Doer did get in a little dig at the Harper government for being unable to get the Americans to live up to an agreement to put in a permanent filter on the Devils Lake outlet. Critics of the North Dakota water project say it could harm Lake Winnipeg, particularly with high levels of sulphate.
The outlet is scheduled to open again this spring and the only filter in place is a temporary gravel one that has already washed away once when the outlet was running at full tilt.
“We have to work with our national government to get our agreements enforced with the United States,” Doer said.
The money for Lake Winnipeg is just one of a series of cheques Ottawa will cut for Manitoba on green initiatives.
The previously announced $1.5 billion EcoTrust will mean $54 million to Manitoba over the next three years. Manitoba has already listed building the east-west hydro grid, adding another 10 biodiesel plants, expanding energy-efficiency programs and increasing solar power capacity as the projects on tap for the money.

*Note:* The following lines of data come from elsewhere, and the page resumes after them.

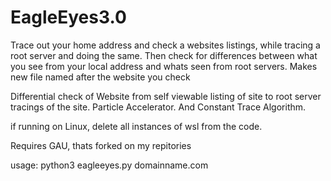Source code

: # EagleEyes3.0
Trace out your home address and check a websites listings, while tracing a root server and doing the same. Then check for differences between what you see from your local address and whats seen from root servers. Makes new file named after the website you check

Differential check of Website from self viewable listing of site to root server tracings of the site. Particle Accelerator. And Constant Trace Algorithm.

if running on Linux, delete all instances of wsl from the code.

Requires GAU, thats forked on my repitories

usage: python3 eagleeyes.py domainname.com
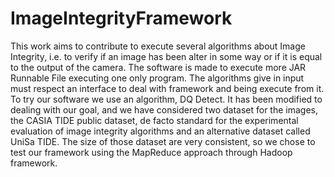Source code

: # ImageIntegrityFramework
This work aims to contribute to execute several algorithms about Image Integrity, i.e. to verify if an image has been alter in some way or if it is equal to the output of the camera. The software is made to execute more JAR Runnable File executing one only program. The algorithms give in input must respect an interface to deal with framework and being execute from it. To try our software we use an algorithm, DQ Detect. It has been modified to dealing with our goal, and we have considered two dataset for the images, the CASIA TIDE public dataset, de facto standard for the experimental evaluation of image integrity algorithms and an alternative dataset called UniSa TIDE. The size of those dataset are very consistent, so we chose to test our framework using the MapReduce approach through Hadoop framework.
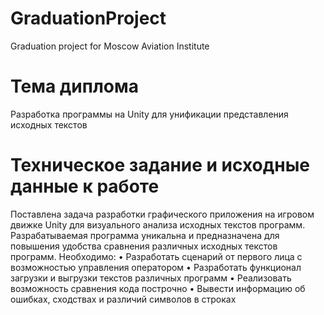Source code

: # GraduationProject
Graduation project for Moscow Aviation Institute

# Тема диплома
Разработка программы на Unity для унификации представления исходных текстов

# Техническое задание и исходные данные к работе 
Поставлена задача разработки графического приложения на игровом движке Unity для визуального анализа исходных текстов программ. Разрабатываемая программа уникальна и предназначена для повышения удобства сравнения различных исходных текстов программ. 
Необходимо:
•	Разработать сценарий от первого лица с возможностью управления оператором
•	Разработать функционал загрузки и выгрузки текстов различных программ
•	Реализовать возможность сравнения кода построчно
•	Вывести информацию об ошибках, сходствах и различий символов в строках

But the budget yesterday also produced a seven-year, $1.5-billion fund for biofuels. Manitoba is hoping to position itself as a major producer of both ethanol and biodiesel, and is waiting to see what the details of this new program mean here.
A spokesman for Doer said that at first blush, $200 million a year for biofuels for the entire country doesn’t sound like it will stretch that far. But he said Manitoba is taking a “wait and see” approach on this one.
Curt Hull, project manager at the Climate Change Connection in Winnipeg, said he’s somewhat neutral on the biofuels initiative. Some people believe the reduction in greenhouse gases you get from using fuels like ethanol and biodiesel is offset by the emissions produced when the fuels are produced.
Hull said this budget certainly trumps the first Tory budget when it comes to recognizing the environment.
“On the one hand, I’m very encouraged by the fact the environment is much more on the radar than the 2006 budget, which had little more than a tax credit for bus passes.”
But Hull said he fears the budget is totally missing the point when it comes to cleaning up Canada’s air quality.
Incentives to drive hybrid cars and taxes on gas guzzlers don’t actually do anything to persuade people to drive less, he said. In fact, cars that are cheaper to drive, like hybrids, may encourage people to drive more.